This Site: Follow-Up

March 27, 2013
SaaS

Following up to the original post.

I’ve been running this site for over a month now and have a full AWS billing cycle report I can share. Rate: $0.095 per GB - first 1 TB / month of storage used Used: 0.179 GB-Mo Cost: $0.02

Rate: $0.01 per 1,000 PUT, COPY, POST, or LIST requests
Used: 1,453 Requests
Cost: $0.01

Rate: $0.01 per 10,000 GET and all other requests
Used: 32,989 Requests
Cost: $0.03

For a grand total of 6 cents a month to run this site.

Granted, I don’t exactly have a popular blog. According to Google Analytics, there have been 164 page views in the last 30 days.

CloudFlare suggests different numbers and they claim to be more accurate because the requests actually go through there service instead of depending on JavaScript snippet execution. CF says 721 page views with 229 of them from crawlers. CloudFlare also offers the details about what the service saved you in bandwidth consumption.

23,703 requests saved by CloudFlare
47,068 total requests

930.6 MB bandwidth saved by CloudFlare
1.9 GB total bandwidth

So, in theory, CloudFlare saved me $0.02 in additional GET requests or 33%. In this case, their service actually saves a lot more because they host one DNS zone for free while Amazon charges $0.50/month + queries.

Availability

I was surprised to find that Pingdom is reporting 16 minutes of downtime in the last 30 days. All of the failures were encountered from European POPs. Availability in the US has been 100%.

Of course, for six cents a month, it’s hard to complain about 3-nines of availability.

Performance

Analytics reports 0.00 seconds for every page load. I’m not sure if that’s because there’s not enough data or CloudFlare caching causes problems with that part of Google’s JavaScript.
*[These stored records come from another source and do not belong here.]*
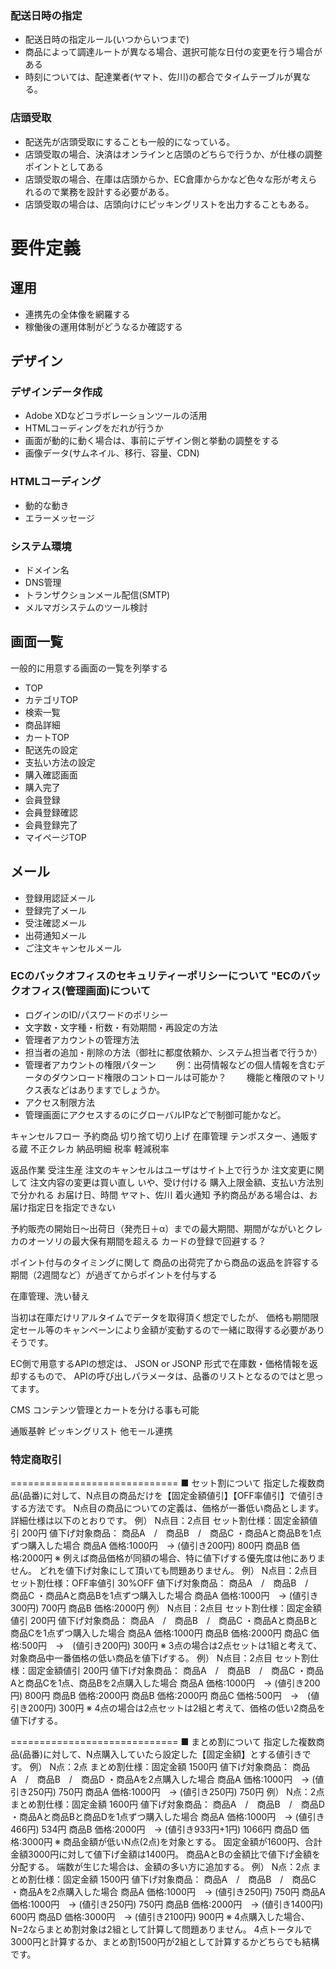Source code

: 
### 配送日時の指定
- 配送日時の指定ルール(いつからいつまで)
- 商品によって調達ルートが異なる場合、選択可能な日付の変更を行う場合がある
- 時刻については、配達業者(ヤマト、佐川)の都合でタイムテーブルが異なる。

### 店頭受取
- 配送先が店頭受取にすることも一般的になっている。
- 店頭受取の場合、決済はオンラインと店頭のどちらで行うか、が仕様の調整ポイントとしてある
- 店頭受取の場合、在庫は店頭からか、EC倉庫からかなど色々な形が考えられるので業務を設計する必要がある。
- 店頭受取の場合は、店頭向けにピッキングリストを出力することもある。

# 要件定義
## 運用
- 連携先の全体像を網羅する
- 稼働後の運用体制がどうなるか確認する

## デザイン
### デザインデータ作成
- Adobe XDなどコラボレーションツールの活用
- HTMLコーディングをだれが行うか
- 画面が動的に動く場合は、事前にデザイン側と挙動の調整をする
- 画像データ(サムネイル、移行、容量、CDN)

### HTMLコーディング
- 動的な動き
- エラーメッセージ

### システム環境
- ドメイン名
- DNS管理
- トランザクションメール配信(SMTP)
- メルマガシステムのツール検討

## 画面一覧
一般的に用意する画面の一覧を列挙する
- TOP
- カテゴリTOP
- 検索一覧
- 商品詳細
- カートTOP
- 配送先の設定
- 支払い方法の設定
- 購入確認画面
- 購入完了
- 会員登録
- 会員登録確認
- 会員登録完了
- マイページTOP


## メール
- 登録用認証メール
- 登録完了メール
- 受注確認メール
- 出荷通知メール
- ご注文キャンセルメール

### ECのバックオフィスのセキュリティーポリシーについて	"ECのバックオフィス(管理画面)について
- ログインのID/パスワードのポリシー
- 文字数・文字種・桁数・有効期間・再設定の方法
- 管理者アカウントの管理方法
- 担当者の追加・削除の方法（御社に都度依頼か、システム担当者で行うか）
- 管理者アカウントの権限パターン
　　例：出荷情報などの個人情報を含むデータのダウンロード権限のコントロールは可能か？
　　機能と権限のマトリクス表などはありますでしょうか。　　
- アクセス制限方法
- 管理画面にアクセスするのにグローバルIPなどで制御可能かなど。

キャンセルフロー
予約商品
切り捨て切り上げ
在庫管理
テンポスター、通販する蔵
不正クレカ
納品明細
税率
軽減税率


返品作業
受注生産
注文のキャンセルはユーザはサイト上で行うか
注文変更に関して
注文内容の変更は買い直し
いや、受け付ける
購入上限金額、支払い方法別で分かれる
お届け日、時間
ヤマト、佐川
着火通知
 予約商品がある場合は、お届け指定日を指定できない

予約販売の開始日～出荷日（発売日＋α）までの最大期間、期間がながいとクレカのオーソリの最大保有期間を超える
カードの登録で回避する？

ポイント付与のタイミングに関して
商品の出荷完了から商品の返品を許容する期間（2週間など）が過ぎてからポイントを付与する


在庫管理、洗い替え

当初は在庫だけリアルタイムでデータを取得頂く想定でしたが、
価格も期間限定セール等のキャンペーンにより金額が変動するので一緒に取得する必要がありそうです。

EC側で用意するAPIの想定は、
JSON or JSONP 形式で在庫数・価格情報を返却するもので、
APIの呼び出しパラメータは、品番のリストとなるのではと思ってます。

CMS
コンテンツ管理とカートを分ける事も可能

通販基幹
ピッキングリスト
他モール連携

### 特定商取引

=============================
■ セット割について
指定した複数商品(品番)に対して、N点目の商品だけを【固定金額値引】【OFF率値引】で値引きする方法です。
N点目の商品についての定義は、価格が一番低い商品とします。
詳細仕様は以下のとおりです。
例）
N点目：2点目
セット割仕様：固定金額値引 200円
値下げ対象商品：
商品A　/　商品B　/　商品C
・商品Aと商品Bを1点ずつ購入した場合
商品A 価格:1000円　→ (値引き200円) 800円
商品B 価格:2000円
※ 例えば商品価格が同額の場合、特に値下げする優先度は他にありません。
どれを値下げ対象にして頂いても問題ありません。
例）
N点目：2点目
セット割仕様：OFF率値引 30%OFF
値下げ対象商品：
商品A　/　商品B　/　商品C
・商品Aと商品Bを1点ずつ購入した場合
商品A 価格:1000円　→ (値引き300円) 700円
商品B 価格:2000円
例）
N点目：2点目
セット割仕様：固定金額値引 200円
値下げ対象商品：
商品A　/　商品B　/　商品C
・商品Aと商品Bと商品Cを1点ずつ購入した場合
商品A 価格:1000円
商品B 価格:2000円
商品C 価格:500円　→　(値引き200円) 300円
※ 3点の場合は2点セットは1組と考えて、対象商品中一番価格の低い商品を値下げする。
例）
N点目：2点目
セット割仕様：固定金額値引 200円
値下げ対象商品：
商品A　/　商品B　/　商品C
・商品Aと商品Cを1点、商品Bを2点購入した場合
商品A 価格:1000円　→ (値引き200円) 800円
商品B 価格:2000円
商品B 価格:2000円
商品C 価格:500円　→　(値引き200円) 300円
※ 4点の場合は2点セットは2組と考えて、価格の低い2商品を値下げする。


=============================
■ まとめ割について
指定した複数商品(品番)に対して、N点購入していたら設定した【固定金額】とする値引きです。
例）
N点：2点
まとめ割仕様：固定金額 1500円
値下げ対象商品：
商品A　/　商品B　/　商品D
・商品Aを2点購入した場合
商品A 価格:1000円　→ (値引き250円) 750円
商品A 価格:1000円　→ (値引き250円) 750円
例）
N点：2点
まとめ割仕様：固定金額 1600円
値下げ対象商品：
商品A　/　商品B　/　商品D
・商品Aと商品Bと商品Dを1点ずつ購入した場合
商品A 価格:1000円　→ (値引き466円) 534円
商品B 価格:2000円　→ (値引き933円+1円) 1066円
商品D 価格:3000円
※ 商品金額が低いN点(2点)を対象とする。
固定金額が1600円、合計金額3000円に対して値下げ金額は1400円。
商品AとBの金額比で値下げ金額を分配する。
端数が生じた場合は、金額の多い方に追加する。
例）
N点：2点
まとめ割仕様：固定金額 1500円
値下げ対象商品：
商品A　/　商品B　/　商品C
・商品Aを2点購入した場合
商品A 価格:1000円　→ (値引き250円) 750円
商品A 価格:1000円　→ (値引き250円) 750円
商品B 価格:2000円　→ (値引き1400円) 600円
商品D 価格:3000円　→ (値引き2100円) 900円
※ 4点購入した場合、N=2ならまとめ割対象は2組として計算して問題ありません。
4点トータルで3000円と計算するか、まとめ割1500円が2組として計算するかどちらでも結構です。
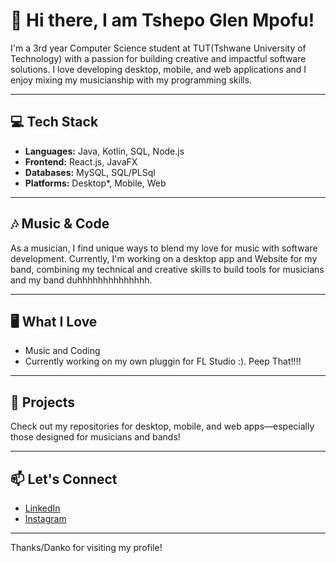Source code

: # 👋 Hi there, I am Tshepo Glen Mpofu!

I'm a 3rd year Computer Science student at TUT(Tshwane University of Technology) with a passion for building creative and impactful software solutions. I love developing desktop, mobile, and web applications and I enjoy mixing my musicianship with my programming skills.

---

## 💻 Tech Stack

- **Languages:** Java, Kotlin, SQL, Node.js
- **Frontend:** React.js, JavaFX
- **Databases:** MySQL, SQL/PLSql
- **Platforms:** Desktop*, Mobile, Web

---

## 🎶 Music & Code

As a musician, I find unique ways to blend my love for music with software development. Currently, I'm working on a desktop app and Website for my band, combining my technical and creative skills to build tools for musicians and my band duhhhhhhhhhhhhhh.

---

## 🖥️ What I Love

- Music and Coding
- Currently working on my own pluggin for FL Studio :). Peep That!!!!

---

## 🚀 Projects

Check out my repositories for desktop, mobile, and web apps—especially those designed for musicians and bands!

---

## 📫 Let's Connect
- [LinkedIn](https://www.linkedin.com/in/tshepo-mpofu-6b37a3237/)
- [Instagram](https://www.instagram.com/i.am.mgt/)
---

Thanks/Danko for visiting my profile!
Pingdom reports an average response time of 585ms. I was expecting closer to 100ms given that it’s static content on some of the largest distributed computing platforms available today, but again I can’t complain. It may be that CloudFlare just doesn’t cache much of the site since the page view frequency is so low.

Final Thoughts

Yes, there are free options, but this has been a fun experiment. Now I am trying to learn the ways of SEO and build an audience. I would like to see how this platform scales and how the cost scales with it.

I keep looking for free or very cheap solutions to take advantage of to add value to either the reader or content manager.

And, of course, I try to come up with useful content to publish as well.